Records below:

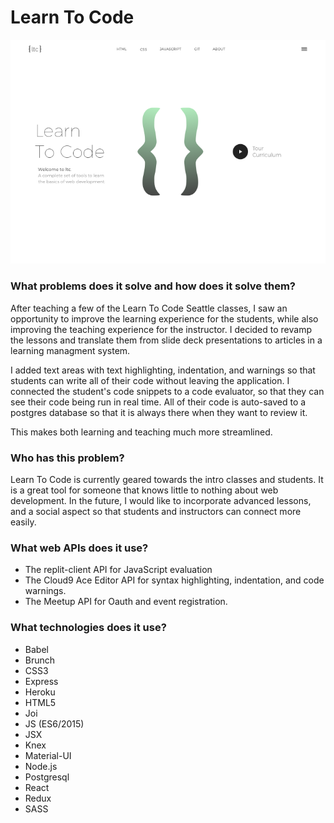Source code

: # Learn To Code

![Landing Page ScreenShot](/app/assets/images/landing.png?raw=true)

### What problems does it solve and how does it solve them?

After teaching a few of the Learn To Code Seattle classes, I saw an opportunity to improve the learning experience for the students, while also improving the teaching experience for the instructor. I decided to revamp the lessons and translate them from slide deck presentations to articles in a learning managment system.

I added text areas with text highlighting, indentation, and warnings so that students can write all of their code without leaving the application. I connected the student's code snippets to a code evaluator, so that they can see their code being run in real time. All of their code is auto-saved to a postgres database so that it is always there when they want to review it.

This makes both learning and teaching much more streamlined.

### Who has this problem?

Learn To Code is currently geared towards the intro classes and students. It is a great tool for someone that knows little to nothing about web development. In the future, I would like to incorporate advanced lessons, and a social aspect so that students and instructors can connect more easily.

### What web APIs does it use?

* The replit-client API for JavaScript evaluation
* The Cloud9 Ace Editor API for syntax highlighting, indentation, and code warnings.
* The Meetup API for Oauth and event registration.

### What technologies does it use?

* Babel
* Brunch
* CSS3
* Express
* Heroku
* HTML5
* Joi
* JS (ES6/2015)
* JSX
* Knex
* Material-UI
* Node.js
* Postgresql
* React
* Redux
* SASS
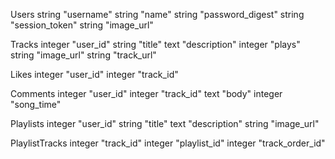 Users
  string    "username"
  string    "name"
  string    "password_digest"
  string    "session_token"
  string    "image_url"


Tracks
  integer   "user_id"
  string    "title"
  text      "description"
  integer   "plays"
  string    "image_url"
  string    "track_url"

Likes
  integer   "user_id"
  integer   "track_id"

Comments
  integer   "user_id"
  integer   "track_id"
  text      "body"
  integer   "song_time"

Playlists
  integer   "user_id"
  string    "title"
  text      "description"
  string    "image_url"

PlaylistTracks
  integer   "track_id"
  integer   "playlist_id"
  integer   "track_order_id"
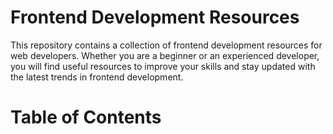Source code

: # Frontend Development Resources

This repository contains a collection of frontend development resources for web developers. Whether you are a beginner or an experienced developer, you will find useful resources to improve your skills and stay updated with the latest trends in frontend development.

# Table of Contents
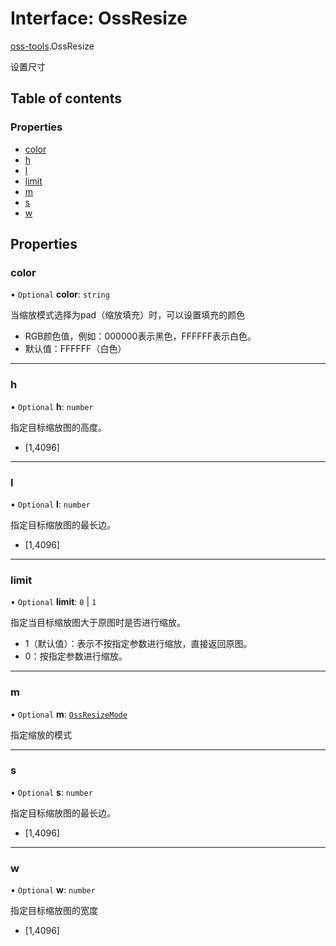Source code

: # Interface: OssResize

[oss-tools](../wiki/oss-tools).OssResize

设置尺寸

## Table of contents

### Properties

- [color](../wiki/oss-tools.OssResize#color)
- [h](../wiki/oss-tools.OssResize#h)
- [l](../wiki/oss-tools.OssResize#l)
- [limit](../wiki/oss-tools.OssResize#limit)
- [m](../wiki/oss-tools.OssResize#m)
- [s](../wiki/oss-tools.OssResize#s)
- [w](../wiki/oss-tools.OssResize#w)

## Properties

### color

• `Optional` **color**: `string`

当缩放模式选择为pad（缩放填充）时，可以设置填充的颜色
- RGB颜色值，例如：000000表示黑色，FFFFFF表示白色。
- 默认值：FFFFFF（白色）

___

### h

• `Optional` **h**: `number`

指定目标缩放图的高度。
- [1,4096]

___

### l

• `Optional` **l**: `number`

指定目标缩放图的最长边。
- [1,4096]

___

### limit

• `Optional` **limit**: ``0`` \| ``1``

指定当目标缩放图大于原图时是否进行缩放。
- 1（默认值）：表示不按指定参数进行缩放，直接返回原图。
- 0：按指定参数进行缩放。

___

### m

• `Optional` **m**: [`OssResizeMode`](../wiki/oss-tools#ossresizemode)

指定缩放的模式

___

### s

• `Optional` **s**: `number`

指定目标缩放图的最长边。
- [1,4096]

___

### w

• `Optional` **w**: `number`

指定目标缩放图的宽度
- [1,4096]
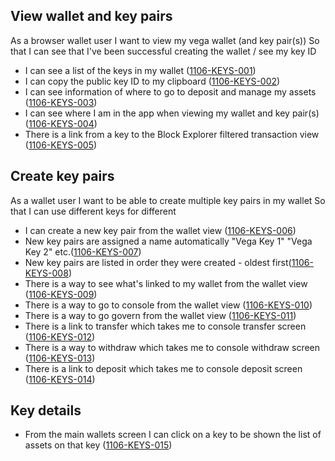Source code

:## View wallet and key pairs

As a browser wallet user I want to view my vega wallet (and key pair(s)) So that I can see that I've been successful creating the wallet / see my key ID

- I can see a list of the keys in my wallet (<a name="1106-KEYS-001" href="#1106-KEYS-001">1106-KEYS-001</a>)
- I can copy the public key ID to my clipboard (<a name="1106-KEYS-002" href="#1106-KEYS-002">1106-KEYS-002</a>)
- I can see information of where to go to deposit and manage my assets (<a name="1106-KEYS-003" href="#1106-KEYS-003">1106-KEYS-003</a>)
- I can see where I am in the app when viewing my wallet and key pair(s) (<a name="1106-KEYS-004" href="#1106-KEYS-004">1106-KEYS-004</a>)
- There is a link from a key to the Block Explorer filtered transaction view (<a name="1106-KEYS-005" href="#1106-KEYS-005">1106-KEYS-005</a>)

## Create key pairs

As a wallet user I want to be able to create multiple key pairs in my wallet So that I can use different keys for different

- I can create a new key pair from the wallet view (<a name="1106-KEYS-006" href="#1106-KEYS-006">1106-KEYS-006</a>)
- New key pairs are assigned a name automatically "Vega Key 1" "Vega Key 2" etc.(<a name="1106-KEYS-007" href="#1106-KEYS-007">1106-KEYS-007</a>)
- New key pairs are listed in order they were created - oldest first(<a name="1106-KEYS-008" href="#1106-KEYS-008">1106-KEYS-008</a>)
- There is a way to see what's linked to my wallet from the wallet view (<a name="1106-KEYS-009" href="#1106-KEYS-009">1106-KEYS-009</a>)
- There is a way to go to console from the wallet view (<a name="1106-KEYS-010" href="#1106-KEYS-010">1106-KEYS-010</a>)
- There is a way to go govern from the wallet view (<a name="1106-KEYS-011" href="#1106-KEYS-011">1106-KEYS-011</a>)
- There is a link to transfer which takes me to console transfer screen (<a name="1106-KEYS-012" href="#1106-KEYS-012">1106-KEYS-012</a>)
- There is a way to withdraw which takes me to console withdraw screen (<a name="1106-KEYS-013" href="#1106-KEYS-013">1106-KEYS-013</a>)
- There is a link to deposit which takes me to console deposit screen (<a name="1106-KEYS-014" href="#1106-KEYS-014">1106-KEYS-014</a>)

## Key details

- From the main wallets screen I can click on a key to be shown the list of assets on that key (<a name="1106-KEYS-015" href="#1106-KEYS-015">1106-KEYS-015</a>)
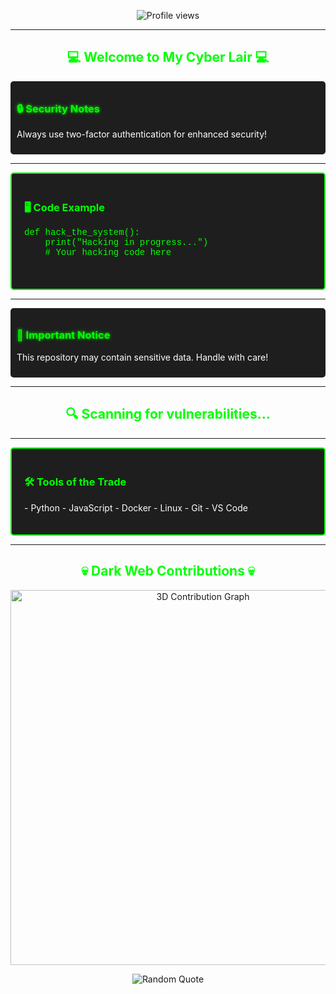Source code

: <p align="center">
  <img src="https://komarev.com/ghpvc/?username=letho1608&label=Hacker%20Detection&color=brightgreen&style=plastic" alt="Profile views" />
</p>

---

<h2 align="center" style="color: #00ff00;">💻 Welcome to My Cyber Lair 💻</h2>

<div style="background-color: #1e1e1e; padding: 10px; border-radius: 5px;">
  <h3 style="color: #00ff00; text-shadow: 0 0 5px #00FF00;">🔒 Security Notes</h3>
  <p style="color: #ffffff;">Always use two-factor authentication for enhanced security!</p>
</div>

---

<div style="background-color: #1e1e1e; padding: 20px; border-radius: 5px; border: 2px solid #00ff00;">
  <h3 style="color: #00ff00;">🖥️ Code Example</h3>
  <pre style="color: #00ff00; font-family: 'Courier New', Courier, monospace;">
def hack_the_system():
    print("Hacking in progress...")
    # Your hacking code here
  </pre>
</div>

---

<div style="background-color: #1e1e1e; padding: 10px; border-radius: 5px;">
  <h3 style="color: #00ff00; text-shadow: 0 0 5px #00FF00;">🚨 Important Notice</h3>
  <p style="color: #ffffff;">This repository may contain sensitive data. Handle with care!</p>
</div>

---

<h2 align="center" style="color: #00ff00;">🔍 Scanning for vulnerabilities...</h2>

---

<div style="background-color: #1e1e1e; padding: 20px; border-radius: 5px; border: 2px solid #00ff00;">
  <h3 style="color: #00ff00;">🛠️ Tools of the Trade</h3>
  <p style="color: #ffffff;">
    - Python  
    - JavaScript  
    - Docker  
    - Linux  
    - Git  
    - VS Code  
  </p>
</div>

---

<h2 align="center" style="color: #00ff00;">💀 Dark Web Contributions 💀</h2>

<p align="center">
  <img src="https://cdn.jsdelivr.net/gh/ashutosh00710/github-profile-3d-contrib@master/docs/preview.gif" alt="3D Contribution Graph" width="600px"/>
</p>

<p align="center">
  <img src="https://quotes-github-readme.vercel.app/api?type=horizontal&theme=dark&background=000000&color=00FF00" alt="Random Quote" />
</p>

End of Records.

Look through the entries for the string "console". Every line that has it belongs in the answer.

- There is a way to go to console from the wallet view (<a name="1106-KEYS-010" href="#1106-KEYS-010">1106-KEYS-010</a>)
- There is a link to transfer which takes me to console transfer screen (<a name="1106-KEYS-012" href="#1106-KEYS-012">1106-KEYS-012</a>)
- There is a way to withdraw which takes me to console withdraw screen (<a name="1106-KEYS-013" href="#1106-KEYS-013">1106-KEYS-013</a>)
- There is a link to deposit which takes me to console deposit screen (<a name="1106-KEYS-014" href="#1106-KEYS-014">1106-KEYS-014</a>)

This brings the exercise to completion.